金槌5本、のこぎり2本、糸鋸の芯を10本、何故ここにあるのかは、分からなかったが採掘用の小さ目のピッケルを3本これを持ってきた鞄にいれて、残りは窓の向こうに捨てた。

その時、すぐそこで、銃声が響いた。

まさか、人を感知するんじゃなくて、動くものもの反応するなんて、厄介な仕掛けだな……。

しかも、どこから銃が向いてるなんて分からない。

のこぎりだけカバンに入らなかったから簡単に取り出せるケースにしまって用い歩くことにした。

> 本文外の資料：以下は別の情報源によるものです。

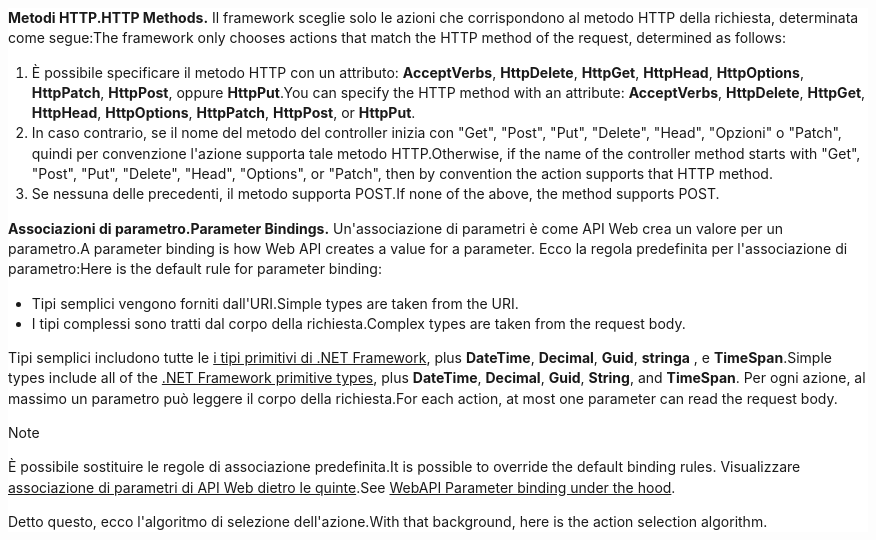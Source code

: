 <span data-ttu-id="ec7e9-180">**Metodi HTTP.**</span><span class="sxs-lookup"><span data-stu-id="ec7e9-180">**HTTP Methods.**</span></span> <span data-ttu-id="ec7e9-181">Il framework sceglie solo le azioni che corrispondono al metodo HTTP della richiesta, determinata come segue:</span><span class="sxs-lookup"><span data-stu-id="ec7e9-181">The framework only chooses actions that match the HTTP method of the request, determined as follows:</span></span>

1. <span data-ttu-id="ec7e9-182">È possibile specificare il metodo HTTP con un attributo: **AcceptVerbs**, **HttpDelete**, **HttpGet**, **HttpHead**,  **HttpOptions**, **HttpPatch**, **HttpPost**, oppure **HttpPut**.</span><span class="sxs-lookup"><span data-stu-id="ec7e9-182">You can specify the HTTP method with an attribute: **AcceptVerbs**, **HttpDelete**, **HttpGet**, **HttpHead**, **HttpOptions**, **HttpPatch**, **HttpPost**, or **HttpPut**.</span></span>
2. <span data-ttu-id="ec7e9-183">In caso contrario, se il nome del metodo del controller inizia con "Get", "Post", "Put", "Delete", "Head", "Opzioni" o "Patch", quindi per convenzione l'azione supporta tale metodo HTTP.</span><span class="sxs-lookup"><span data-stu-id="ec7e9-183">Otherwise, if the name of the controller method starts with "Get", "Post", "Put", "Delete", "Head", "Options", or "Patch", then by convention the action supports that HTTP method.</span></span>
3. <span data-ttu-id="ec7e9-184">Se nessuna delle precedenti, il metodo supporta POST.</span><span class="sxs-lookup"><span data-stu-id="ec7e9-184">If none of the above, the method supports POST.</span></span>

<span data-ttu-id="ec7e9-185">**Associazioni di parametro.**</span><span class="sxs-lookup"><span data-stu-id="ec7e9-185">**Parameter Bindings.**</span></span> <span data-ttu-id="ec7e9-186">Un'associazione di parametri è come API Web crea un valore per un parametro.</span><span class="sxs-lookup"><span data-stu-id="ec7e9-186">A parameter binding is how Web API creates a value for a parameter.</span></span> <span data-ttu-id="ec7e9-187">Ecco la regola predefinita per l'associazione di parametro:</span><span class="sxs-lookup"><span data-stu-id="ec7e9-187">Here is the default rule for parameter binding:</span></span>

- <span data-ttu-id="ec7e9-188">Tipi semplici vengono forniti dall'URI.</span><span class="sxs-lookup"><span data-stu-id="ec7e9-188">Simple types are taken from the URI.</span></span>
- <span data-ttu-id="ec7e9-189">I tipi complessi sono tratti dal corpo della richiesta.</span><span class="sxs-lookup"><span data-stu-id="ec7e9-189">Complex types are taken from the request body.</span></span>

<span data-ttu-id="ec7e9-190">Tipi semplici includono tutte le [i tipi primitivi di .NET Framework](https://msdn.microsoft.com/library/system.type.isprimitive), plus **DateTime**, **Decimal**, **Guid**, **stringa** , e **TimeSpan**.</span><span class="sxs-lookup"><span data-stu-id="ec7e9-190">Simple types include all of the [.NET Framework primitive types](https://msdn.microsoft.com/library/system.type.isprimitive), plus **DateTime**, **Decimal**, **Guid**, **String**, and **TimeSpan**.</span></span> <span data-ttu-id="ec7e9-191">Per ogni azione, al massimo un parametro può leggere il corpo della richiesta.</span><span class="sxs-lookup"><span data-stu-id="ec7e9-191">For each action, at most one parameter can read the request body.</span></span>

> [!NOTE]
> <span data-ttu-id="ec7e9-192">È possibile sostituire le regole di associazione predefinita.</span><span class="sxs-lookup"><span data-stu-id="ec7e9-192">It is possible to override the default binding rules.</span></span> <span data-ttu-id="ec7e9-193">Visualizzare [associazione di parametri di API Web dietro le quinte](https://blogs.msdn.com/b/jmstall/archive/2012/05/11/webapi-parameter-binding-under-the-hood.aspx).</span><span class="sxs-lookup"><span data-stu-id="ec7e9-193">See [WebAPI Parameter binding under the hood](https://blogs.msdn.com/b/jmstall/archive/2012/05/11/webapi-parameter-binding-under-the-hood.aspx).</span></span>


<span data-ttu-id="ec7e9-194">Detto questo, ecco l'algoritmo di selezione dell'azione.</span><span class="sxs-lookup"><span data-stu-id="ec7e9-194">With that background, here is the action selection algorithm.</span></span>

「あの、殺しの手伝いはしたくないんだけど、刃物なら美術室にもあるんじゃない? 彫刻刀とか、エッチング用のちいさなキリみたいなのとかさ」

「あ、そうか美術室にもあったな……美術室はすぐ近くだし筆箱の中にもまだ入りそうだし行くか」

どうせ、この辺りには誰もいないだろう。

僕は警戒することもなく、美術室へ向かった。

すると、反対側の曲がり角から、何の装備もせず、そして、警戒もせずに歩いてくる奴がいた。

「ゆ、悠人?」

生乃が、悠人と呼んだ男子はどうやら一年だ……。

見れば、全身に返り血を浴びていた。

「なぁんだ、姉さんか……さすがに身内は殺せないよなぁ」

しかも、姉弟だったらしい。

「なんで、悠人まで、こんなゲームで人を殺してるの!」

「なんでって、これは生き残るゲームでしょ? だったら、殺すのは当然のこと、じゃないかな? ね? 先輩もそう思うでしょ?」

一応言っておく、この一年に会うのは今日が初めてである。

「そうだな、僕だって、死ぬのは嫌だからな」

なにか、意味深な表情で、相槌を打つ、一年……。

何か、知ってるのかこいつ……。

「あ、自己紹介がまだでした、僕はですね、一年の小里悠人です、どうやら、姉の生乃がお世話になってるようで」

ああ、間違いなく世話になってる、むしろ足手まといだ、今すぐにでも殺してやりたいが、そういうわけにもいかない、約束は約束だ。

「で、先輩は?」

「僕は、坂弥仁だ……ところで、このゲーム、出会った人間全部殺していくつもりなんだけど、悠人君はどうする?」

考える素振りをして、何とも言えない不吉な笑顔をしながら答えた。

「あ、呼び捨てで構いませんよー、あと、別に僕は、ここでやるのもかまわないんですけど、そこにいる姉が邪魔なんですよねぇ……」

「ゆ、悠人! あなた、クラスメイトを……うっ」

そこまで言って、生乃は言葉を止めた、いや、正確には腹から逆流してくるモノで言葉を遮られたのだ……おそらく、あの光景がフラッシュバックしてきたのだろう。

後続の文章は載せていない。